• [Work instruction]:
Search the data for the word "from" and copy every line that contains it.

• [Data records]:
= Beginning of Section =
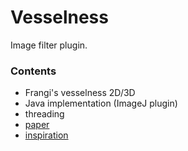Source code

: # Vesselness #
Image filter plugin.

### Contents ###

* Frangi's vesselness 2D/3D
* Java implementation (ImageJ plugin)
* threading
* [paper](http://link.springer.com/chapter/10.1007/BFb0056195)
* [inspiration](https://nl.mathworks.com/matlabcentral/fileexchange/24409-hessian-based-frangi-vesselness-filter?requestedDomain=www.mathworks.com)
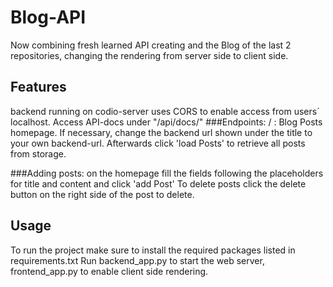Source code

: # Blog-API
Now combining fresh learned API creating and the Blog of the last 2 repositories,
changing the rendering from server side to client side.


## Features
backend running on codio-server uses CORS to enable access from users´ localhost.
Access API-docs under "/api/docs/"
###Endpoints:
/ : Blog Posts homepage. If necessary, change the backend url shown under the title to your own backend-url.
    Afterwards click 'load Posts' to retrieve all posts from storage.

###Adding posts:
on the homepage fill the fields following the placeholders for title and content and click 'add Post'
To delete posts click the delete button on the right side of the post to delete.


## Usage
To run the project make sure to install the required packages listed in requirements.txt
Run backend_app.py to start the web server, frontend_app.py to enable client side rendering.
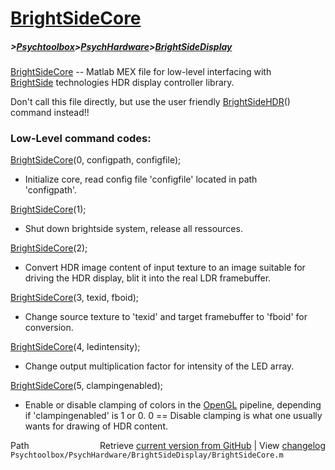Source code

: # [BrightSideCore](BrightSideCore)
##### >[Psychtoolbox](Psychtoolbox)>[PsychHardware](PsychHardware)>[BrightSideDisplay](BrightSideDisplay)

[BrightSideCore](BrightSideCore) -- Matlab MEX file for low-level interfacing with  
[BrightSide](BrightSide) technologies HDR display controller library.  
  
Don't call this file directly, but use the user friendly [BrightSideHDR](BrightSideHDR)()  
command instead!!  
  
### Low-Level command codes:  
  
[BrightSideCore](BrightSideCore)(0, configpath, configfile);  
- Initialize core, read config file 'configfile' located in path  
'configpath'.  
  
[BrightSideCore](BrightSideCore)(1);  
- Shut down brightside system, release all ressources.  
  
[BrightSideCore](BrightSideCore)(2);  
- Convert HDR image content of input texture to an image suitable for  
driving the HDR display, blit it into the real LDR framebuffer.  
  
[BrightSideCore](BrightSideCore)(3, texid, fboid);  
- Change source texture to 'texid' and target framebuffer to 'fboid' for conversion.  
  
[BrightSideCore](BrightSideCore)(4, ledintensity);  
- Change output multiplication factor for intensity of the LED array.  
  
[BrightSideCore](BrightSideCore)(5, clampingenabled);  
- Enable or disable clamping of colors in the [OpenGL](OpenGL) pipeline, depending  
if 'clampingenabled' is 1 or 0. 0 == Disable clamping is what one usually  
wants for drawing of HDR content.  




<div class="code_header" style="text-align:right;">
  <span style="float:left;">Path&nbsp;&nbsp;</span> <span class="counter">Retrieve <a href=
  "https://raw.github.com/Psychtoolbox-3/Psychtoolbox-3/beta/Psychtoolbox/PsychHardware/BrightSideDisplay/BrightSideCore.m">current version from GitHub</a> | View <a href=
  "https://github.com/Psychtoolbox-3/Psychtoolbox-3/commits/beta/Psychtoolbox/PsychHardware/BrightSideDisplay/BrightSideCore.m">changelog</a></span>
</div>
<div class="code">
  <code>Psychtoolbox/PsychHardware/BrightSideDisplay/BrightSideCore.m</code>
</div>

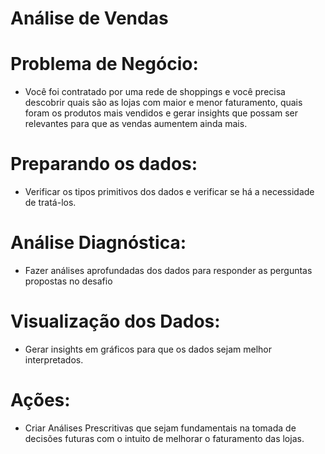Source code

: # **Análise de Vendas**
# **Problema de Negócio:**
* Você foi contratado por uma rede de shoppings e você precisa descobrir quais são as lojas com maior e menor faturamento, quais foram os produtos mais vendidos e gerar insights que possam ser relevantes para que as vendas aumentem ainda mais.
# **Preparando os dados:**
* Verificar os tipos primitivos dos dados e verificar se há a necessidade de tratá-los.
# **Análise Diagnóstica:**
* Fazer análises aprofundadas dos dados para responder as perguntas propostas no desafio
# **Visualização dos Dados:**
* Gerar insights em gráficos para que os dados sejam melhor interpretados.
# **Ações:**
* Criar Análises Prescritivas que sejam fundamentais na tomada de decisões futuras com o intuito de melhorar o faturamento das lojas.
= End of Section =
• [Response to the exercise]:
changing the rendering from server side to client side.
backend running on codio-server uses CORS to enable access from users´ localhost.
    Afterwards click 'load Posts' to retrieve all posts from storage.
  "https://raw.github.com/Psychtoolbox-3/Psychtoolbox-3/beta/Psychtoolbox/PsychHardware/BrightSideDisplay/BrightSideCore.m">current version from GitHub</a> | View <a href=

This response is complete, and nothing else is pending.